A few years after his retirement, Gerbi returned in veteran competition and continued winning races, including two editions of La Coppa Guerra, and set a veteran's hour record at the Vigorelli velodrome. According to legend, he was once mistaken during a race for the real devil by a priest.
Laurent Dufaux, born in Montreux, Switzerland on this day in 1969, became National Road Race Champion in 1991won the Critérium du Dauphiné in 1993 and 1994, was twice fourth overall at the Tour de France (1996 and 1999, he was also ninth overall in 1997) and second overall at the 1996 Vuelta a Espana.
Noted as an excellent climber, Dufaux rode alongside Richard Virenque with Festina; the two men forming a highly-effective partnership in the high mountains of the Grand Tours. He doped alongside Virenque, too, but whereas Virenque first denied the charges and then tearfully blamed everyone and everything but himself, Dufaux had the good sense to know when the game was up and confessed to using EPO. As a result, Virenque's case span out for more than two years until he was eventually banned, fined and then had enormous difficulty in finding a team that would have anything to do with him (Domo-Farm Frites would, but only when Eddy Merckx promised to provide a big chunk of cash towards his keep), whereas Dufaux served a relatively light six-month suspension and was racing with Saeco early in the following season.

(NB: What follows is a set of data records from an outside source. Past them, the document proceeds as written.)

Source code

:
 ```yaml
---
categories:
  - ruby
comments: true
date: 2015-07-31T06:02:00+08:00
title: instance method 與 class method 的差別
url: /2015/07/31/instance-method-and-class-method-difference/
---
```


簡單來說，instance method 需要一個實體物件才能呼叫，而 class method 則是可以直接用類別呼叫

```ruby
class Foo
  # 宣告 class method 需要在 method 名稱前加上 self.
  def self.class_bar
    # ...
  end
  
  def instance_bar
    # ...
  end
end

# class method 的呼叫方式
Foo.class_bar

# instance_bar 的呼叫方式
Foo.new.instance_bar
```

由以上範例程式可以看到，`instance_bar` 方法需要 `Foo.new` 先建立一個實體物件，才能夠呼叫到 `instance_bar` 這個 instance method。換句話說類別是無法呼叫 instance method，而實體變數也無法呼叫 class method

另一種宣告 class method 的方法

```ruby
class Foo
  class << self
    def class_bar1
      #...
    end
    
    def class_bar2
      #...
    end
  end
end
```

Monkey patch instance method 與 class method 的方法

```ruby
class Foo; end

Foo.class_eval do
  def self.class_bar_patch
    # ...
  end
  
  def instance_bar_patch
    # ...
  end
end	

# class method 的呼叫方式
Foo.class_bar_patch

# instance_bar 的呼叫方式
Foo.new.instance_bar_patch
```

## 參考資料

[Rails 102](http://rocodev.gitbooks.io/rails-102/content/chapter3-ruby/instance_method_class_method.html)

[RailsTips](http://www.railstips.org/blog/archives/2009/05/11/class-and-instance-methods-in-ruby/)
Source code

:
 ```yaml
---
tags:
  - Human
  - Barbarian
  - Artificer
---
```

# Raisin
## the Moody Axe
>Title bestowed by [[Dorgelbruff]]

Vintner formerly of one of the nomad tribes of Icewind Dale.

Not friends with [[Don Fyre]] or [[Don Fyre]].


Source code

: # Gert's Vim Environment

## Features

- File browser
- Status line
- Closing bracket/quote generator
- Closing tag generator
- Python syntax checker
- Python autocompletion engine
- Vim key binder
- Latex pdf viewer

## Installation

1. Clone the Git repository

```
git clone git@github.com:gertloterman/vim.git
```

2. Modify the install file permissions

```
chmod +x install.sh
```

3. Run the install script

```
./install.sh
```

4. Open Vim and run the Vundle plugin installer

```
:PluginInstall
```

Katie Cullen, born in Edinburgh on this day in 1977, had no interest in cycling until she was assigned the task of producing a velodrome blueprint while she studied for her architecture degree. Visiting the example in Manchester to investigate which features a velodrome should have, she found that she was becoming fascinated by the racing - and became hooked when she was given a chance to ride around the track. In 2005, she won the first of her four National Championship titles.

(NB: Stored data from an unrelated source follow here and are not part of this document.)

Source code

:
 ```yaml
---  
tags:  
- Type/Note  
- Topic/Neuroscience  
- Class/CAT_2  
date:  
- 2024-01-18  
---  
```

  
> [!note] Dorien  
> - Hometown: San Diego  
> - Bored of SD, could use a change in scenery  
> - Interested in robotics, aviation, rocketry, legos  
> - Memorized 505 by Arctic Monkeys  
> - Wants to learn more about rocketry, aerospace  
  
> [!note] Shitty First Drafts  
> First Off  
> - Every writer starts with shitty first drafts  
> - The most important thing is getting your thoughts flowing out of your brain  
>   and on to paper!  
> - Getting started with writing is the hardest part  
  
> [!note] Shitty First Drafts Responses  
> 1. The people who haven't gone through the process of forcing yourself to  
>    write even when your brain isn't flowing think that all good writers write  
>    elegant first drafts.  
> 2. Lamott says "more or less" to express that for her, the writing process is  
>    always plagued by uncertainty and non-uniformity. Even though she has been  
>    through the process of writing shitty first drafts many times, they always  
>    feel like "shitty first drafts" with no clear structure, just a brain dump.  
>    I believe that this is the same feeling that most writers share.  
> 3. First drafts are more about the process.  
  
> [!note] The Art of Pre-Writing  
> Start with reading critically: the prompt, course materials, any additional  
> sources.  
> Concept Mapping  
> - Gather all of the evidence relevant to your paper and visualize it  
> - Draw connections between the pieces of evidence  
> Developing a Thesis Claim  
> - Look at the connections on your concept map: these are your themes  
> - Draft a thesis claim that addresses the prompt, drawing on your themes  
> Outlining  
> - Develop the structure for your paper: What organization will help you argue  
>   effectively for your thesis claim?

Other births: Marco van der Hulst (Netherlands, 1963); Michael Allen (USA, 1935); Armando Latini (Italy, 1913); Robert Karśnicki (Poland, 1972); Gintautas Umaras (USSR, 1963); Robert Bouloux (France*, 1947); Norman Webster (Canada, 1896, died 1967); Noé Medina (Ecuador, 1943); Andreas Walzer (Germany, 1970); René Bianchi (France, 1934); Wiesław Podobas (Poland, 1936); Armando Castillo (Guatemala, 1932, died 2006); Lado Fumic (West Germany, 1976); Imants Bodnieks (USSR, 1941).
*Fortunately, for him. You would not want to go through the British school system with that surname.